Depending on plasticity of material, stamping allows material to flow under concentrated high pressure. (Stamping can orient material molecules, increasing flexibility and tensile strength in stamping area. Semi-crystalline and crystalline resins are often stamped to form part loops. Plastic materials such as ABS, PVC, and others. Amorphous resins can also be stamped, but they usually have lower flexibility and tensile strength than engineering resins.)

28. Stress whitening effect

Because of excessive local strength of plastic products, stress whitening easily occurs, and over-yield bending without deformation, or other methods that do not cause deformation, also cause stress whitening. (Stress whitening can be used to analyze whether a product is ineffective or likely to be ineffective.)

29. Extensibility

Pliable materials can be stretched, twisted, or reshaped without compromising integrity of their physical properties. Ductility is property of a material after being stretched, usually rate at which it changes shape when heated. (Injection-molded and extruded products can be assembled with other parts or modified products while still hot due to their malleability. For example, high-filler, high-strength PVC extruded pipes during molding After pipe, expansion port for connection mechanically expanded at one end.)

30, resilience

Strength is ability of a material to absorb physical energy without destruction. (Typically, ductile materials have high elongation and brittle materials have low elongation.)

31. Hammer blow

This is a fast and tough impact test method carried out on a molded disc of a certain thickness. (This is best way to evaluate toughness of a material, but does not test all materials.)

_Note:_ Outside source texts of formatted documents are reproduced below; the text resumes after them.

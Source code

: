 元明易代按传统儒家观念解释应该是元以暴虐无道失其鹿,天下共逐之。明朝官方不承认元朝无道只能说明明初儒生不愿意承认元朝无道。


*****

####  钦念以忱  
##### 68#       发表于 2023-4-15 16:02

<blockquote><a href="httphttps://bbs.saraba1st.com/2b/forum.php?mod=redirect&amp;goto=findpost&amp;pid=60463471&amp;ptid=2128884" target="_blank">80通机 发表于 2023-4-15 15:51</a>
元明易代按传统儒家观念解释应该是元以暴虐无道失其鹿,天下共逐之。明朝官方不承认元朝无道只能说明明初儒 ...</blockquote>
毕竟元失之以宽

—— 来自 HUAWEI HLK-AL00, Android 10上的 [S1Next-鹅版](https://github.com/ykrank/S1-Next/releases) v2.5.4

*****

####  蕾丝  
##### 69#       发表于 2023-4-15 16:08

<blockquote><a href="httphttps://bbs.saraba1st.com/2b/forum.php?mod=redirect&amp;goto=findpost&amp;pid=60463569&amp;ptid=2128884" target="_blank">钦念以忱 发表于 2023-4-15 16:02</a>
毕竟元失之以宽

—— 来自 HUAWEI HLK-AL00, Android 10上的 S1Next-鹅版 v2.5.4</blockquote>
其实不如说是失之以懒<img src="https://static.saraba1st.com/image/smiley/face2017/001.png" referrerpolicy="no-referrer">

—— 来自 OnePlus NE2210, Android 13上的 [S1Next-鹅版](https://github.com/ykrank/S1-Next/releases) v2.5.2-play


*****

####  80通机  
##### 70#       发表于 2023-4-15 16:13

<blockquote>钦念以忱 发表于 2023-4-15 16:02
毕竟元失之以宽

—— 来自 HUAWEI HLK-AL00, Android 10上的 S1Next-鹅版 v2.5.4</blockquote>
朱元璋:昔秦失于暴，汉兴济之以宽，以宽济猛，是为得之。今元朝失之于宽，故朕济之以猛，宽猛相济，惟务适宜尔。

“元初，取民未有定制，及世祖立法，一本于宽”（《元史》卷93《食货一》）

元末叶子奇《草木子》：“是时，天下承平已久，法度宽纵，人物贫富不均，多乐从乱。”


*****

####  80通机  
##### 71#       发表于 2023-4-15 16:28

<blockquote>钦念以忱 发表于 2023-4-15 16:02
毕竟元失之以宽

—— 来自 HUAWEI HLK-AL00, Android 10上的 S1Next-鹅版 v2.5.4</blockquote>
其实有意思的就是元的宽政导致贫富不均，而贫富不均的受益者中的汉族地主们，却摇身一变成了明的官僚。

32 Charpy and Izod impact strength

Charpy and Izod impact tests measure ability of a material to absorb impact energy in notched and unnotched specimens on a molded or machined specimen.

33. Impact of tension

Tensile impact test is designed to measure impact strength of plastic materials after a sudden impact under load. The test device is similar to cantilever beam impact strength test device. The impact tensile test tests tensile strength of a material on impact, and sample can be a square, round, or dumbbell-shaped test piece. (Many engineers believe that tensile impact is a better indicator of material strength in practice than Charpy and Izod impact tests.)

34 years old, brittle

Brittle means that resin does not have toughness and ductility, and also has low elongation. (Thermoset plastics, especially phenolic plastics, will exhibit brittleness unless modified with energy-absorbing additives and fillers. Factors affecting material brittleness include molecular weight and modifiers such as plasticizers, carbon black, fillers, rubber and reinforcing materials, etc. .Many base resins are inherently strong and not brittle, such as polyethylene, polypropylene, polyethylene terephthalate, nylon, polyoxymethylene, and PC.

35. Cutout Sensitivity

Notch sensitivity is a term that describes ease with which a crack propagates through a material. High elongation resin is expected to have better notch suppression capability, and notch sensitivity is reported as notched Izod impact data on material data sheet.

36, wear and friction

When mating surfaces of parts, gears, bearings, pulleys, etc. and other components move relative to each other, careful material selection is required to minimize wear. (Material suppliers often provide information on resin wear and friction when applied to various mating materials and surface finishes. To reduce contact wear on moving parts, dissimilar materials are often used. Between materials with similar properties. When friction coefficients are high, wear between dissimilar materials often higher than between different materials.In general, fiber-reinforced plastics have more wear than non-fiber-reinforced materials.Nylon has a natural lubricity and can deform under load.No wear.Plastics do not obey classical laws of friction.Before choose material for abrasive application, determine all factors in final application environment.)